Regaining his liberty only after a piteous plea, he made his way to the little royalist colony at Agamenticus in Maine. Let us hope there were some good souls about to welcome and understand the poet of Merry-Mount.

Two years at Agamenticus, the hill seen afar over the sea as a high blue dome; two years among friendly folk, and then Morton of Merry-Mount wanders from earth to the Elysian fields where Good Queen Bess still reigns, and Shakespeare and Ben Jonson dwell, and no man strives to shape into some petty human scheme the mighty purposes of the Lords of Life.

In _Cyrano de Bergerac_, De Guiche and Cyrano discuss Don Quixote’s famous battle with the wind mills. “Beware of such a battle,” says De Guiche; “you will be hurled into the mire.” And Cyrano replies—“Or upwards to the stars.”

_Five_: JAMES BRUCE

_Five_: JAMES BRUCE

I

A tall, broad-shouldered, powerful man, a man six feet four inches in height, sitting on “the largest horse ever seen in Scotland.” “Mr. Bruce ... is the tallest man you ever saw gratis,” said laughing Fanny Burney. Not a colossus or a Hercules like Belzoni, but a kind of eighteenth-century adult Olympian quite aware of the prestige of height and fine carriage, with the tolerant and humorous eye of an observer of life, and something of the pride and composure of a well-born Scottish gentleman.

The children of the folk who lived upon his estate used to stare at the huge man on the giant black horse. Their fathers had told them that the laird had visited the strangest kingdom in all the world, and that he had loved a great queen who was fair as the lady of Sheba in the Bible, and wore a golden crown. Sometimes at the “great house,” he would sit for hours in a chair, clad in magnificent robes, and the serving folk would whisper among themselves that the master was thinking of the old days and the great queen.

Sometime in the middle years of the eighteenth century, an extraordinary letter arrived at the house of His Majesty’s Prime Minister. It was addressed to “Mr. Pitt, Vizir of England”; its sender was the Dey of Algiers, and its message was terse and to the point. “Your consul in Algiers,” said the missive, “is an obstinate person and like an animal.” “Dear me,” said Mr. Pitt, “who is His Majesty’s consul at Algiers?”

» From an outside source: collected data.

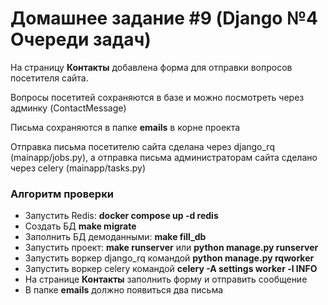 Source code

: <h1>Домашнее задание #9 (Django №4 Очереди задач)</h1>
<p>На страницу <b>Контакты</b> добавлена форма для отправки вопросов посетителя сайта.</p>
<p>Вопросы посетитей сохраняются в базе и можно посмотреть через админку (ContactMessage)</p>
<p>Письма сохраняются в папке <b>emails</b> в корне проекта</p>
<p>Отправка письма посетителю сайта сделана через django_rq (mainapp/jobs.py), а отправка письма администраторам сайта сделано через celery (mainapp/tasks.py)</p>
<h3>Алгоритм проверки</h3>
<ul>
<li> Запустить Redis: <b>docker compose up -d redis</b></li>
<li> Создать БД <b>make migrate</b></li>
<li> Заполнить БД демоданными: <b>make fill_db</b></li>
<li> Запустить проект: <b>make runserver</b> или <b>python manage.py runserver</b></li>
<li> Запустить воркер django_rq командой <b>python manage.py rqworker</b></li>
<li> Запустить воркер celery командой <b>celery -A settings worker -l INFO</b></li>
<li> На странице <b>Контакты</b> заполнить форму и отправить сообщение</li>
<li> В папке <b>emails</b> должно появиться два письма</li>
</ul>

A look at some great ledger, full of the brim of clerkly penmanship, and a question or two among the staff, soon elicited an answer. The consul at Algiers was Mr. James Bruce, a young Scot of excellent family, who had been recommended to the post by the honourable Lord Halifax. This young man was the son of David Bruce of Kinnaird in Stirlingshire, he had had an English education from tutors in London and at Harrow school, and he was interested in travel and archæological research. “Humph,” says Mr. Pitt, “anything else.” Yes, there was more to the story; he had married the daughter of a prosperous London wine merchant, taken over the business and then resigned it to his brother on the death of his wife scarce a year after the marriage. He had travelled in Spain, studied Arabic at the Escorial, was said to be “extremely good tempered and a good scholar.” And here was the Dey of Algiers saying that he was “like an animal.”

The angry phrase of the Dey, however, was quite natural. As master of a piratic kingdom cravenly humoured by the European powers, he had grown accustomed to obedience of the most servile kind from all Christians resident in his territories. If there is one supremely discreditable episode in the history of what is ironically called Western Christendom, it is surely this matter of the relations of the European powers and the Barbary pirates. Great European nations faint-heartedly directed their consuls to submit to incredible degradations,—the French consul in Bruce’s time had been loaded with fetters and harnessed to a cart for venturing to protest at some exaction, and another consul with gouty feet threatened with the bastinado—many thousands of unhappy European sailors were allowed to pass into the living death of Moorish slavery, and the cut-throat authors of these outrages timidly flattered and paid. The bare historical account does not tell the story; the reality of it is a ship’s crew of weary, thirsty and cruelly-beaten men standing fettered in the white glare of the Algerian sun, hearing “Christian dog” hurled at them like a stone meant to wound.